As most countries who signed up for the TPP already had low tariffs, the real point of it was to promote service trade. Its primary focus was on harmonising rules and regulations among members. It also sought to limit state-ownership of firms and bring in tighter labour and environmental standards.
Much of this was about creating standards that would force China, when it decided to join TPP, to go down a certain economic path. The TPP would be an economic carrot that would persuade the Communist Party to make China’s economy more like rules-based, market-driven economies such as the US or India.
Economic gain was a minor factor in the US decision: If the TPP goes through it would add a miniscule 0.15% GDP growth to the US by 2032. The TPP was a trans-Pacific geopolitical partnership.
India
The TPP was widely criticised in New Delhi because it required changes in so many domestic regulatory areas, something strongly opposed by a sovereignty-conscious India. But India has a reputation for being a decade behind the rest of the world when it comes to trade policy. While investment friendly for the most part, trade policy is one area where the Narendra Modi government has regressed to an even more protectionist stance.
While the external affairs ministry understood the agreement’s geopolitical underpinning, it ran into opposition from a commerce ministry that could not look beyond tariff lines.
The TPP core members deliberately did not invite or even consult with New Delhi when they began negotiating the trade agreement – they knew India would object to the very principles of the pact. In any case, according to the WTO’s 2014 figures, India represents 1.7% of world trade – less than Singapore or Hong Kong – so its being a member was seen as irrelevant.

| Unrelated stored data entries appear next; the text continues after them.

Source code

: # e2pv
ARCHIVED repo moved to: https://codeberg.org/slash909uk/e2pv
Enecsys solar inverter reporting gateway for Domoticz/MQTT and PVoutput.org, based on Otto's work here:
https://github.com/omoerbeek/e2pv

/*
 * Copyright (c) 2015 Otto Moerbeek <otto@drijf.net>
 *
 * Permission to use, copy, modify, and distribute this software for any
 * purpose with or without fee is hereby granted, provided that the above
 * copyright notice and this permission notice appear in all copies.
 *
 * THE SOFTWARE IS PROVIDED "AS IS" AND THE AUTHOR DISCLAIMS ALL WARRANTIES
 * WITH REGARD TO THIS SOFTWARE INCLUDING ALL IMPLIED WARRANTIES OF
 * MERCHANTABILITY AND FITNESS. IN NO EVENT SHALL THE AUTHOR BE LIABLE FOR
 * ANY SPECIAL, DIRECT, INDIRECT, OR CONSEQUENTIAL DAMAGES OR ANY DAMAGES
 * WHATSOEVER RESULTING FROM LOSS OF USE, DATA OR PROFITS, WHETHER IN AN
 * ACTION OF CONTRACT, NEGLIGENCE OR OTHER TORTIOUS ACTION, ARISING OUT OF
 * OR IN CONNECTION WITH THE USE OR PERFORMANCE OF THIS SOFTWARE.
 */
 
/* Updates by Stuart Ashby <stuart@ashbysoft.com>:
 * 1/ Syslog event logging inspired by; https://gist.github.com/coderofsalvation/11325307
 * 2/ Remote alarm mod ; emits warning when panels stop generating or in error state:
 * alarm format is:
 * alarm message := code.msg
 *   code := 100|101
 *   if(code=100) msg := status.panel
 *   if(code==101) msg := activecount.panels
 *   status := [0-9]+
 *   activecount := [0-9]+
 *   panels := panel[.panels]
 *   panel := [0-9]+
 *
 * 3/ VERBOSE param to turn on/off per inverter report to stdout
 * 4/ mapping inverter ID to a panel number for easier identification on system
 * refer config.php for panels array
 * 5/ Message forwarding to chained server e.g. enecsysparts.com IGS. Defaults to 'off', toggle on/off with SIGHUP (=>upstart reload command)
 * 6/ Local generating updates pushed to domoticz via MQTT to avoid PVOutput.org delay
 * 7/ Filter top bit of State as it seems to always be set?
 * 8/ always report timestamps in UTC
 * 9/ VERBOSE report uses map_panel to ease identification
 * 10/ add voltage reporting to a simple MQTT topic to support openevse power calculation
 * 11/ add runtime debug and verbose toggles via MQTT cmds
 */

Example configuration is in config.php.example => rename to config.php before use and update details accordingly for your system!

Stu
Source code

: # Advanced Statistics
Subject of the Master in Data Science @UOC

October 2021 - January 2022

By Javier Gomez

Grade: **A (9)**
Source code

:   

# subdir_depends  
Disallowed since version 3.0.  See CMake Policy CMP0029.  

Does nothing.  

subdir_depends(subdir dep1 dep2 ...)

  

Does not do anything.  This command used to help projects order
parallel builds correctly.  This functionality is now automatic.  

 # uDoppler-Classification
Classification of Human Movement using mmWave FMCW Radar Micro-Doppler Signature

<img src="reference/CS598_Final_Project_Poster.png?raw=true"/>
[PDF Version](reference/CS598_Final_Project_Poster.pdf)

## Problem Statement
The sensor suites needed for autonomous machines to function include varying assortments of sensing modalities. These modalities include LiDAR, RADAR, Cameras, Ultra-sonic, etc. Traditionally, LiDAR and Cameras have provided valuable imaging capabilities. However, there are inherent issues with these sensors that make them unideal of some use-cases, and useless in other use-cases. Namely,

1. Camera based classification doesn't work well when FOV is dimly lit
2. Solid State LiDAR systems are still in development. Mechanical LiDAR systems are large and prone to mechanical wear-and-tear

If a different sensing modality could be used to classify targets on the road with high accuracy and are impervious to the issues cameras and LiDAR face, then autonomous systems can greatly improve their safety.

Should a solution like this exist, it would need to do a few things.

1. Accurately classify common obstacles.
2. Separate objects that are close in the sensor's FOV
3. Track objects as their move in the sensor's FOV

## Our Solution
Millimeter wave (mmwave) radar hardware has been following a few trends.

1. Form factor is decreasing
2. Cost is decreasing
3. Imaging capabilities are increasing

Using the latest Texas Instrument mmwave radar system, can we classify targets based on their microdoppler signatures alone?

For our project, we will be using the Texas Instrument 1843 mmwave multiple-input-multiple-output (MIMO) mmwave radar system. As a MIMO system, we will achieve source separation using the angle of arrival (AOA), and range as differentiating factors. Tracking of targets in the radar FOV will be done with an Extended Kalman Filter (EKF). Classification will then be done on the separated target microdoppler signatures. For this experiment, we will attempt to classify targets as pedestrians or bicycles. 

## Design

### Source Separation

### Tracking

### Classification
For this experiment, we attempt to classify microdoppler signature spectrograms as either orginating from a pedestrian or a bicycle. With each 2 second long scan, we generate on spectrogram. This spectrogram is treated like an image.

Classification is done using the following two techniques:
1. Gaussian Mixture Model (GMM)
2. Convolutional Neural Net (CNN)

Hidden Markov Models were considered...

India’s commerce ministry will breathe a sigh of relief when the TPP is shelved by Trump in January. New Delhi had not been party to the rules making process. A functional TPP would not have depressed Indian goods trade by more than a few percentage points. But trade analysts like Pradeep Mehta say it would have given a huge advantage to Southeast Asian nations competing against India in the IT services area and led to a diversion of foreign direct investment away from India towards TPP signatories.
China
However, India should be concerned at the geopolitical space that the TPP’s demise will give China. Beijing can be expected to become more aggressive about promoting an alternative trade grouping but one whose agenda will be dominated by China.
Some Indian officials put much store in the Regional Comprehensive Economic Partnership, centred round the Southeast Asian nations, as a TPP substitute. But the RCEP’s ambitions are minimal.
“The eventual RCEP is likely to mark only cosmetic improvements over existing agreements,” argues Amitendu Palit, trade expert at the Institute of South Asian Studies, National University of Singapore.
Australian and US officials say they expect Beijing to now quickly try and bring the RCEP negotiations to a close. President Xi Jinping has already begun hard-selling a Beijing-centred 21-member Free Trade Association of the Asia-Pacific (FTAAP) as the TTP substitute. India will be marginal to this as well, as a prerequisite to FTAAP membership is being part of the Asia-Pacific Economic Cooperation forum – which India has so far been unable to join.
There is evidence that the new Trump administration plans to revert to a more hard-nosed policy of building warships and deploying warplanes to contain Chinese power. This will be the opposite of the Obama doctrine which preferred to downgrade military responses and use soft power to tame the dragon.
New Delhi may come to regret the passing of the TPP. The real alternative seems to be an Indo-Pacific on a hair trigger and an Asian trade order dictated by China, both of which sound much worse for Indian interests than a service-oriented free trade agreement.
Keep in mind, however, that the TPP is not yet dead. The other eleven members of the agreement will simply hold it in escrow – to get technical, it will be “a treaty not in effect” – and wait to see if Washington ever changes its mind.